In my Relational Leadership class, my students and I discussed perspective today. Visual, conceptual, attributional. We looked at those double-image pictures where if you stare long enough, two different scenes emerge from the same pictures (see here for mind-blowing examples!). Later, they role-played perspective-taking as a means to diffuse conflict with Vince Vaughn and Jennifer Aniston's "The Break Up" for inspiration. Turns out, I learned a valuable lesson myself.
|Pictures like this (from here) make my brain hurt!|
More than a month ago and with a healthy dose of trepidation, I turned in a draft of my summer project to my professor. And waited. And waited. And checked Blackboard to see if my grade changed from "Not recorded" to something else. And waited some more, afraid to remind her. After five weeks, I found a good excuse to email and gently inquire. A week without response, and I was wondering if my email was somehow misdirected.

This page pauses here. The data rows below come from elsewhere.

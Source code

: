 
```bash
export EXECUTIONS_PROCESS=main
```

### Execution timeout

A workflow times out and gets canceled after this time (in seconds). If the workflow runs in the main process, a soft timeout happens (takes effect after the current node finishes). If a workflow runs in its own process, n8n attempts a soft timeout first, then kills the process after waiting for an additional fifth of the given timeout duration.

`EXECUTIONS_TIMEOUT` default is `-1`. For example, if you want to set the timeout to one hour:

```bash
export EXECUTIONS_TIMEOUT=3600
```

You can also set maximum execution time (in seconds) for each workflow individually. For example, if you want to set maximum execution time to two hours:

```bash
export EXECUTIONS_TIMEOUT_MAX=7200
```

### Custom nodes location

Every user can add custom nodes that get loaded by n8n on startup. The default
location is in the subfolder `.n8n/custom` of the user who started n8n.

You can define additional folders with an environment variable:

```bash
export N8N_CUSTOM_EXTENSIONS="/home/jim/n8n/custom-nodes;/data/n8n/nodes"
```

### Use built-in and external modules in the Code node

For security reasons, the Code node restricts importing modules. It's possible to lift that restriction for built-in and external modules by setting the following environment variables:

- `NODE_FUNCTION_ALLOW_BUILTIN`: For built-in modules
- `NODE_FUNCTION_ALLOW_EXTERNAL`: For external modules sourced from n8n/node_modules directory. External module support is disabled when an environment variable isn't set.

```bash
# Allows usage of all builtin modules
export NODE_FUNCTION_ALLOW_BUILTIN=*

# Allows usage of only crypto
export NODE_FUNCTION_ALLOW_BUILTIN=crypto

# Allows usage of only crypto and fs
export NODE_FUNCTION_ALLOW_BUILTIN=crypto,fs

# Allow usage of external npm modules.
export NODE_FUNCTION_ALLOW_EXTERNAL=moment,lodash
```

Or worse, ignored.
Of course, I interpreted the e-silence to be censure. SHE HATES THE PAPER! That must mean I'm an idiot. Maybe she hates me too? Maybe she's spent the last five weeks trying to craft an appropriately worded I-can't-believe-we-let-you-in-here-with-this-non-sense letter.

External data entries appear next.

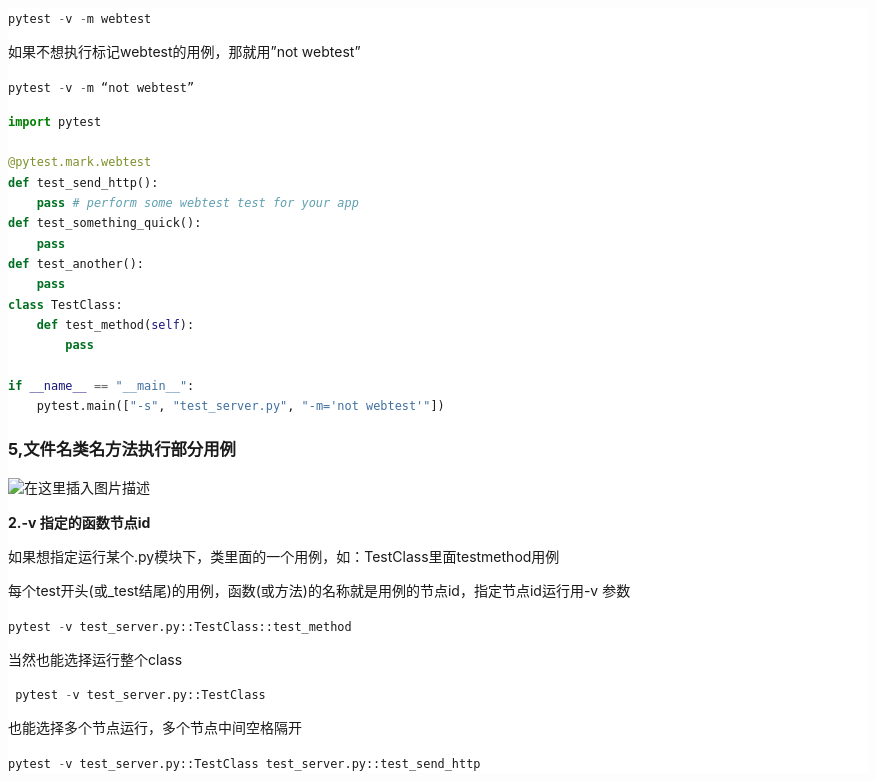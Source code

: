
 ```py
pytest -v -m webtest

```

如果不想执行标记webtest的用例，那就用”not webtest”

```py
pytest -v -m “not webtest”

```

```py
import pytest

@pytest.mark.webtest
def test_send_http():
    pass # perform some webtest test for your app
def test_something_quick():
    pass
def test_another():
    pass
class TestClass:
    def test_method(self):
        pass

if __name__ == "__main__":
    pytest.main(["-s", "test_server.py", "-m='not webtest'"])


```

### 5,文件名类名方法执行部分用例

![在这里插入图片描述](https://i-blog.csdnimg.cn/blog_migrate/89e800943e11a8ae206c956a4f3b1be0.png)
  
**2.-v 指定的函数节点id**
  
如果想指定运行某个.py模块下，类里面的一个用例，如：TestClass里面testmethod用例
  
每个test开头(或\_test结尾)的用例，函数(或方法)的名称就是用例的节点id，指定节点id运行用-v 参数

```py
pytest -v test_server.py::TestClass::test_method

```

当然也能选择运行整个class

```py
 pytest -v test_server.py::TestClass

```

也能选择多个节点运行，多个节点中间空格隔开

```py
pytest -v test_server.py::TestClass test_server.py::test_send_http

```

Or, maybe she was just busy.
As it happens, I ran into her in the hallway this afternoon, a good five hours after our perspective taking activities. She mentioned having received my latest email and apologized for the delay, citing a crazy schedule. She's been feverishly working on a project and will get to her stack of papers/emails this weekend.
Cue my breathing. I'd totally forgotten about her project, one that we'd discussed at length earlier in the semester. Now I'm laughing. While the paper seems like a hugemongous deal to me, from another perspective, it's a lower priority issue... one without deadlines and hundreds of people waiting for its completion. (I know, shocking, people aren't clamoring to read my shitty draft!)
And then it occurred to me how many attributions we make on a daily basis. Why is my husband not answering his email? Why is my best friend not writing me back? Why are my students acting so bored?? Perhaps it's not that he is purposefully ignoring me, or that she is too absorbed in her own world, or that they are apathetic point-mongers. No, it is just as likely that he has busted his buns all day in meetings, or she is dealing with an ailing parent, or they are just tired/stressed/burned out mid-semester. Yeah, it's apparently all perspective. And as much as we think ours is the most important, it is helpful (and sanity-inspiring) to realize it just isn't. More to the point, if we stopped to consider the perspectives of others, ESPECIALLY before placing blame/pointing fingers/spending six weeks with an inferiority complex, we might have happier, healthier relationships.
Okay, I'm done now. This perspective is going to bed!
P/S In completely unrelated news, the weather in Cactus Land is DIVINE! I left on Friday and it was 108. Yesterday, the freak storms brought the temps to 75 and blessedly, they have stayed put. (With lightning, hail and gale-forced winds, but still, stayed put!)